在PDS投加量为2 mmol∙g−1、AC:PDS=1∶1(质量比)时,随着Fe(Ⅱ)投加量的增加,污泥上清液中释放的溶解性蛋白质、多糖质量浓度变化如图4所示。其中,溶解性多糖质量浓度随着Fe(Ⅱ)投加量增加而增加,与释放TOC质量浓度的变化趋势不同;而释放的溶解性蛋白质质量浓度随着Fe(Ⅱ)投加量增加出现先升高后下降的趋势,与TOC质量浓度变化趋势较为接近。这说明,Fe(Ⅱ)+AC活化PDS预处理对溶解性有机物不同组分产生不同作用。Fe(Ⅱ)活化PDS产生的硫酸根自由基可促进污泥胞外和胞内有机化合物的分子结构断裂,使蛋白质和多糖等有机物释放,但大量的硫酸根自由基快速与释放的溶解性有机物发生进一步反应。GUO等[28]用电解Fe0的方式活化过一硫酸盐(PMS)预处理污泥发现,硫酸根自由基可能发生对蛋白质类物质的矿化作用,而对多糖作用较弱。WEI等[10]用Fe(Ⅱ)活化过硫酸盐同样也发现硫酸根自由基优先与蛋白质反应,特别是亲水性蛋白质被高度破坏。同时,多糖质量浓度随Fe(Ⅱ)含量的逐渐增加也证明了TOC质量浓度的降低并非主要源于硫酸根自由基与Fe(Ⅱ)和自身反应发生的清除作用。蛋白质质量浓度的变化则证明:随Fe(Ⅱ)投加量的增加,短时间内产生的大量硫酸根自由基使部分蛋白质组分矿化分解。在更高的Fe(Ⅱ)投加量下,由于污泥絮体和微生物细胞破解作用的加强,释放的溶解性蛋白质仍然要高于被自由基矿化分解的蛋白质组分,因此表现出释放溶解性蛋白质浓度重新增加(图3(a))。

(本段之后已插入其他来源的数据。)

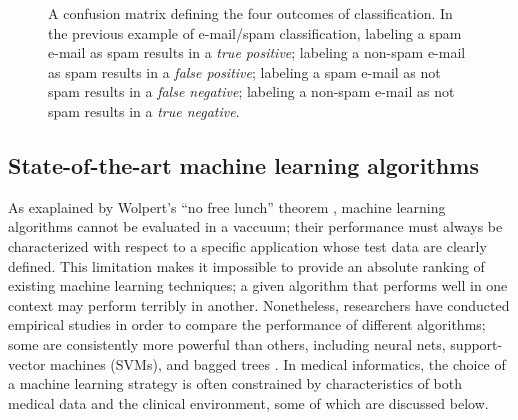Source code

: \documentclass[12pt]{article} %
\begin{document}
\begin{figure}[h]\label{confusion_matrix}
\begin{center}
\end{center}
\caption{A confusion matrix defining the four outcomes of classification. In the previous example of e-mail/spam classification, labeling a spam e-mail as spam results in a \textit{true positive}; labeling a non-spam e-mail as spam results in a \textit{false positive}; labeling a spam e-mail as not spam results in a \textit{false negative}; labeling a non-spam e-mail as not spam results in a \textit{true negative}.}
\end{figure}

\subsection{State-of-the-art machine learning algorithms}
As exaplained by Wolpert's ``no free lunch'' theorem \cite{wolpert1995}, machine learning algorithms cannot be evaluated in a vaccuum; their performance must always be characterized with respect to a specific application whose test data are clearly defined. This limitation makes it impossible to provide an absolute ranking of existing machine learning techniques; a given algorithm that performs well in one context may perform terribly in another. Nonetheless, researchers have conducted empirical studies in order to compare the performance of different algorithms; some are consistently more powerful than others, including neural nets, support-vector machines (SVMs), and bagged trees \cite{caruana2006}. In medical informatics, the choice of a machine learning strategy is often constrained by characteristics of both medical data and the clinical environment, some of which are discussed below.
\end{document}
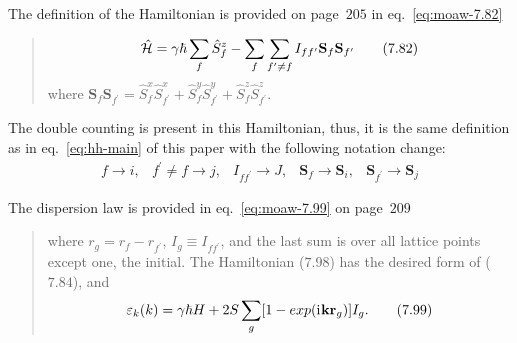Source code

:     The definition of the Hamiltonian is provided on page~$205$ in eq.~\eqref{eq:moaw-7.82}

    \begin{quote}
        \begin{equation}
            \hat{\mathcal{H}} = \gamma\hbar\sum_{f}\hat{S}_f^z - \sum_f\sum_{f^{\prime} \ne f} I_{ff^{\prime}}\mathbf{S}_f\mathbf{S}_{f^{\prime}} \label{eq:moaw-7.82} \tag{7.82}
        \end{equation}
        where $\mathbf{S}_f\mathbf{S}_{f^{\prime}} = \hat{S}_f^x\hat{S}_{f^{\prime}}^x + \hat{S}_f^y\hat{S}_{f^{\prime}}^y + \hat{S}_f^z\hat{S}_{f^{\prime}}^z$.
    \end{quote}
    The double counting is present in this Hamiltonian, thus, it is the same definition as in eq.~\eqref{eq:hh-main} of this paper with the following notation change:
    \begin{equation}
        \begin{matrix}
            f \rightarrow i, & 
            f^{\prime} \ne f \rightarrow j, & 
            I_{ff^{\prime}} \rightarrow J, & 
            \mathbf{S}_f \rightarrow \mathbf{S}_i, &
            \mathbf{S}_{f^{\prime}} \rightarrow \mathbf{S}_j
        \end{matrix}
    \end{equation}

    The dispersion law is provided in eq.~\eqref{eq:moaw-7.99} on page~$209$
    \begin{quote}
        where $r_g = r_f - r_{f^{\prime}}$, $I_g \equiv I_{ff^{\prime}}$, and the last sum is over all lattice points except one, the initial. 
        The Hamiltonian ($7.98$) has the desired form of ($7.84$), and
        \begin{equation}
            \varepsilon_k(k) = \gamma\hbar H + 2S \sum_g [1 - exp(\mathrm{i}\mkern1mu \mathbf{k}\mathbf{r}_g)]I_g. \label{eq:moaw-7.99} \tag{7.99}
        \end{equation}
    \end{quote}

结合三维荧光光谱(3D-EEM)对溶解性有机物组成进行了表征(图5)。如(图5(a))所示,未处理污泥中荧光类有机物主要包括可溶性微生物副产物(峰A,Ex=280,Em=310)和色氨酸类蛋白质(峰B,Ex=230,Em=350)[29-30]。经过预处理后,这些荧光类蛋白质组分被明显矿化分解。这与之前的研究一致。例如,BIAN等 [31]用超声激活过硫酸盐处理污泥,发现硫酸根自由基具有选择性地与芳香族类、色氨酸类蛋白质反应,破解该类有机物分子结构。已有研究表明[10],污泥胞外聚合物中的芳香族聚合物(例如:木质素酚、愈创木基结构、多氯联苯、谷氨酸脱氢酶和膜支架蛋白、木质素、疏水性氨基酸、不饱和脂肪链等)会优先与硫酸根自由基反应,破坏分子结构。此外,随着Fe(Ⅱ)投加量的增加,出现了一种新的荧光类有机物为类黄腐酸类物质(图(f)中峰C,Ex=210,Em=400),该类有机物通常来源于死亡微生物分解产生的副产物[31],表明微生物细胞被氧化破裂。Fe(Ⅱ)投加量的增加导致更多的微生物细胞破裂,释放了该类有机物。因此,荧光类有机物的特定官能团是硫酸根自由基的靶向有机物,Fe(Ⅱ)投加量的增多对该类有机物的氧化作用明显,可导致TOC释放浓度的降低。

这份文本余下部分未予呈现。